** Saved data entries **

■ ■ ■ ■ ■ ■ ■

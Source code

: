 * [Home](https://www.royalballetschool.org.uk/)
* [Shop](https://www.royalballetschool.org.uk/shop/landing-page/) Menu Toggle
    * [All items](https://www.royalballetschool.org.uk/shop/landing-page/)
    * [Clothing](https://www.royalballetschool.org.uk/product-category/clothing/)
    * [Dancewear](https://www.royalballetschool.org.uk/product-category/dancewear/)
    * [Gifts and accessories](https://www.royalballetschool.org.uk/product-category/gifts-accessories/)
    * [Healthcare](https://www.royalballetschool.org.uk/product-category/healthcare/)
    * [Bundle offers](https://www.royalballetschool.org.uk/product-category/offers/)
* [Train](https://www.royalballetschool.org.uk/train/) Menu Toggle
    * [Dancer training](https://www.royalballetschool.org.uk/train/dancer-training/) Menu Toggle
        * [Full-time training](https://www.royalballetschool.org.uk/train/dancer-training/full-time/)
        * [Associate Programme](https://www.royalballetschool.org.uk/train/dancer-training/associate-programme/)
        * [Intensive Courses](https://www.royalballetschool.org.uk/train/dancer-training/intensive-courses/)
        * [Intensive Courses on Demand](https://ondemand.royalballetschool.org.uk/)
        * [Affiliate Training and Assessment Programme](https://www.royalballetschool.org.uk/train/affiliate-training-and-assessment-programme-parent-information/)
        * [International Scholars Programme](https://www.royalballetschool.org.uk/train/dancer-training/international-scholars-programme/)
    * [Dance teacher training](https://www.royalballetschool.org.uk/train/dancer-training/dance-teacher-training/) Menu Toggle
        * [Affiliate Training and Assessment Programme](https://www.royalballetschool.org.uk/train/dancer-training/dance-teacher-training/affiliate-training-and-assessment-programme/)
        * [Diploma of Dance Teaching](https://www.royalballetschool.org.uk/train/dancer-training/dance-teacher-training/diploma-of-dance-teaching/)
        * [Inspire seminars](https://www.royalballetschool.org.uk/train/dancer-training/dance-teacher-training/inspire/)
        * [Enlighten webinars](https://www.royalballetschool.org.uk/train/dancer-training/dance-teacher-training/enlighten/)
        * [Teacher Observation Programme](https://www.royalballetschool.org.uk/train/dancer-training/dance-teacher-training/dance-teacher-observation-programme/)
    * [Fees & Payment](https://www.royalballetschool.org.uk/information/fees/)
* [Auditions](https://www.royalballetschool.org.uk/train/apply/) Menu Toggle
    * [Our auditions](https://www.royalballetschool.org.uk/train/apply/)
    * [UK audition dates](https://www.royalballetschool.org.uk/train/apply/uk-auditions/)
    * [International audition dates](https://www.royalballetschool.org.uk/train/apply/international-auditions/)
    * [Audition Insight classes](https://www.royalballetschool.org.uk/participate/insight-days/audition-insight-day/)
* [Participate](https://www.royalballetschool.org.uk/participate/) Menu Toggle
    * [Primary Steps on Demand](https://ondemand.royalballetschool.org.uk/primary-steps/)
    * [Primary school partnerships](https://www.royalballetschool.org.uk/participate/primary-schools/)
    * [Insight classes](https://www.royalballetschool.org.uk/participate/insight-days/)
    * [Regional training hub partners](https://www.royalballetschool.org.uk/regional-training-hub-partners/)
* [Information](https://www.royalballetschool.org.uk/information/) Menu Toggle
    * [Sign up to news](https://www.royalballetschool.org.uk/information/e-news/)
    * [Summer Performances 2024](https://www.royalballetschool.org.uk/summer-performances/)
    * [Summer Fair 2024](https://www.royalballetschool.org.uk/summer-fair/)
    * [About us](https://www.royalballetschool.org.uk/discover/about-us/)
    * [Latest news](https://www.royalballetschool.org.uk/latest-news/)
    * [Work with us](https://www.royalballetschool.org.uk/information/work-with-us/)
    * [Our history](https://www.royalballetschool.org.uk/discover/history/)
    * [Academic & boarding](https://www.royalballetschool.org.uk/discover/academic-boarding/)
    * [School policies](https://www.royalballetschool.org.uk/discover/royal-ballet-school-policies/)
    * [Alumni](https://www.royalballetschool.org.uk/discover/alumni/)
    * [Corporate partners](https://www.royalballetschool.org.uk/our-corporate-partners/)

■ ■ ■ ■ ■ ■ ■

** What this task involves **
Each line of the entries above that contains "apply" must be copied into the answer.

** Written solution **
* [Auditions](https://www.royalballetschool.org.uk/train/apply/) Menu Toggle
    * [Our auditions](https://www.royalballetschool.org.uk/train/apply/)
    * [UK audition dates](https://www.royalballetschool.org.uk/train/apply/uk-auditions/)
    * [International audition dates](https://www.royalballetschool.org.uk/train/apply/international-auditions/)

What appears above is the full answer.